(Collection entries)
"""
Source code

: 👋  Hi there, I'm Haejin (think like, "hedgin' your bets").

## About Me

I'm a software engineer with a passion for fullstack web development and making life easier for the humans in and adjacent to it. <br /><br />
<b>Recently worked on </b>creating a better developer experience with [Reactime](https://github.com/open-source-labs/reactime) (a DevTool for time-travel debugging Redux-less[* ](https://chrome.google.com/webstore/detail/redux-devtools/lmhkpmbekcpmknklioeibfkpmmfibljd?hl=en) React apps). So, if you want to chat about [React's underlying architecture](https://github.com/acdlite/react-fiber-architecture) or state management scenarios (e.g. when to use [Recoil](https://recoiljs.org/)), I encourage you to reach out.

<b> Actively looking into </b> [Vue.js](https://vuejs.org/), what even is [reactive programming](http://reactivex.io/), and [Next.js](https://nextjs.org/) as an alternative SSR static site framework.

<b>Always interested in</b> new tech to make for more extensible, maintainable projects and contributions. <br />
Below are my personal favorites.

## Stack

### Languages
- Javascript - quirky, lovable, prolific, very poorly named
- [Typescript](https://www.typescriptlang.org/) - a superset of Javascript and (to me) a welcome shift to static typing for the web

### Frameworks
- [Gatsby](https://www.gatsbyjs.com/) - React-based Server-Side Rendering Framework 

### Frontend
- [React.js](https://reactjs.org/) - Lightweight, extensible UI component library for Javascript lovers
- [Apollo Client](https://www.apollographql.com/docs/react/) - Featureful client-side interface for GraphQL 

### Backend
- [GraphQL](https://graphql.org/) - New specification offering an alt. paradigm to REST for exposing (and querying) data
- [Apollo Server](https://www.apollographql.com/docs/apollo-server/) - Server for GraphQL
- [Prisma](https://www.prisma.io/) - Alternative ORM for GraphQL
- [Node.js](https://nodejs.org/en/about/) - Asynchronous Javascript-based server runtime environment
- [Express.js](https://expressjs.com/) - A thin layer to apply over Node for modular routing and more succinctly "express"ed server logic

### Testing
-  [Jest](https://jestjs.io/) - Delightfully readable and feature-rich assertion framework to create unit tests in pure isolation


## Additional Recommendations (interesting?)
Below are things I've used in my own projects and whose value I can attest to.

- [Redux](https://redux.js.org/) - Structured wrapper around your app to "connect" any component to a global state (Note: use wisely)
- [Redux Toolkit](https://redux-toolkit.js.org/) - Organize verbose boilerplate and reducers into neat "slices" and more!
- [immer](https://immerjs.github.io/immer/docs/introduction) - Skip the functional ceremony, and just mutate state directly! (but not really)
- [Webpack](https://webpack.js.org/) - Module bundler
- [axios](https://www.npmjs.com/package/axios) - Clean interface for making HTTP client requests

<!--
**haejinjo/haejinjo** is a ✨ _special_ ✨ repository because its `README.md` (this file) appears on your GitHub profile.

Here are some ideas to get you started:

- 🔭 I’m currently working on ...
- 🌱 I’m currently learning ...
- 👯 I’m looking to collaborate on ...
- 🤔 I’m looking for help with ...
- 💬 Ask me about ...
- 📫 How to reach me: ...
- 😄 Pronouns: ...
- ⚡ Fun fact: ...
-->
"""
"""
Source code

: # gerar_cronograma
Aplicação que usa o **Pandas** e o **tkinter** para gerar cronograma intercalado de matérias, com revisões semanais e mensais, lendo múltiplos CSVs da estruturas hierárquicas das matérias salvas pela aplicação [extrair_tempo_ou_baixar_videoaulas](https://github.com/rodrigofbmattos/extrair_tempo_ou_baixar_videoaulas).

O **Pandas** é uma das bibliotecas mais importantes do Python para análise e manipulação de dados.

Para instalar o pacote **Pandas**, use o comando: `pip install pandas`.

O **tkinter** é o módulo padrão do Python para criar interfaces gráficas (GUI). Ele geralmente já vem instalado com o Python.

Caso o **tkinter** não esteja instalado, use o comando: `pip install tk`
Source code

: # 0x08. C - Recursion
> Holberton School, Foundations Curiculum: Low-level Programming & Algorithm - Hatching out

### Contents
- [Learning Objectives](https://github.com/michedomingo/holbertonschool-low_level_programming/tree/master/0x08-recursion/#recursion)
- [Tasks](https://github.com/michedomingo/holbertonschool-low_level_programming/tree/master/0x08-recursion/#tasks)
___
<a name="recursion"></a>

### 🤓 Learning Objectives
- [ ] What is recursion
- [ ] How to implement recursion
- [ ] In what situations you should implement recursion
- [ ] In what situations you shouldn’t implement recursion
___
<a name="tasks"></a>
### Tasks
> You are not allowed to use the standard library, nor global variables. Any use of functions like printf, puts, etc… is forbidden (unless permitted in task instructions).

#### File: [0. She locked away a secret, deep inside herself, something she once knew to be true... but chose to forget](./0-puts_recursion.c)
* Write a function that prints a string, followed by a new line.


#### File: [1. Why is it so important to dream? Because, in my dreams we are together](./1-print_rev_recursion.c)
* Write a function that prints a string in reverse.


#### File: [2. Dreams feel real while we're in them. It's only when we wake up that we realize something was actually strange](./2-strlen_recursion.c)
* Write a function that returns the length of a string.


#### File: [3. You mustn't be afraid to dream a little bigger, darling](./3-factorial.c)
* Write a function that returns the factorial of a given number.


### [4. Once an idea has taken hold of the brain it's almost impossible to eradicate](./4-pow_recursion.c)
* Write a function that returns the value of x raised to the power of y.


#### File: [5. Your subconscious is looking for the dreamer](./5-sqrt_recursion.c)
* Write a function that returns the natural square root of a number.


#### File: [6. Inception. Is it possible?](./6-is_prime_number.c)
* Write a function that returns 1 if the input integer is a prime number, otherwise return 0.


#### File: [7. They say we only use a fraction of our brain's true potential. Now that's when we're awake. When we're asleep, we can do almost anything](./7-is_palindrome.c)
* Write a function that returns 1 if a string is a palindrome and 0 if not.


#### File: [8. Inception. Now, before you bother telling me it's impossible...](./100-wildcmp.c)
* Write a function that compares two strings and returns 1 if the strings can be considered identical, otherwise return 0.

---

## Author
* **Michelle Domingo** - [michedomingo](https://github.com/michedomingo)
"""
■ AIM OF THE TASK:
Return, unchanged, the run of lines above that opens with the line containing "(but not really)" and closes with the line containing "- [Webpack](https://webpack.js.org/) - Module". Include both.

■ ANSWER SPACE:
- [immer](https://immerjs.github.io/immer/docs/introduction) - Skip the functional ceremony, and just mutate state directly! (but not really)
- [Webpack](https://webpack.js.org/) - Module bundler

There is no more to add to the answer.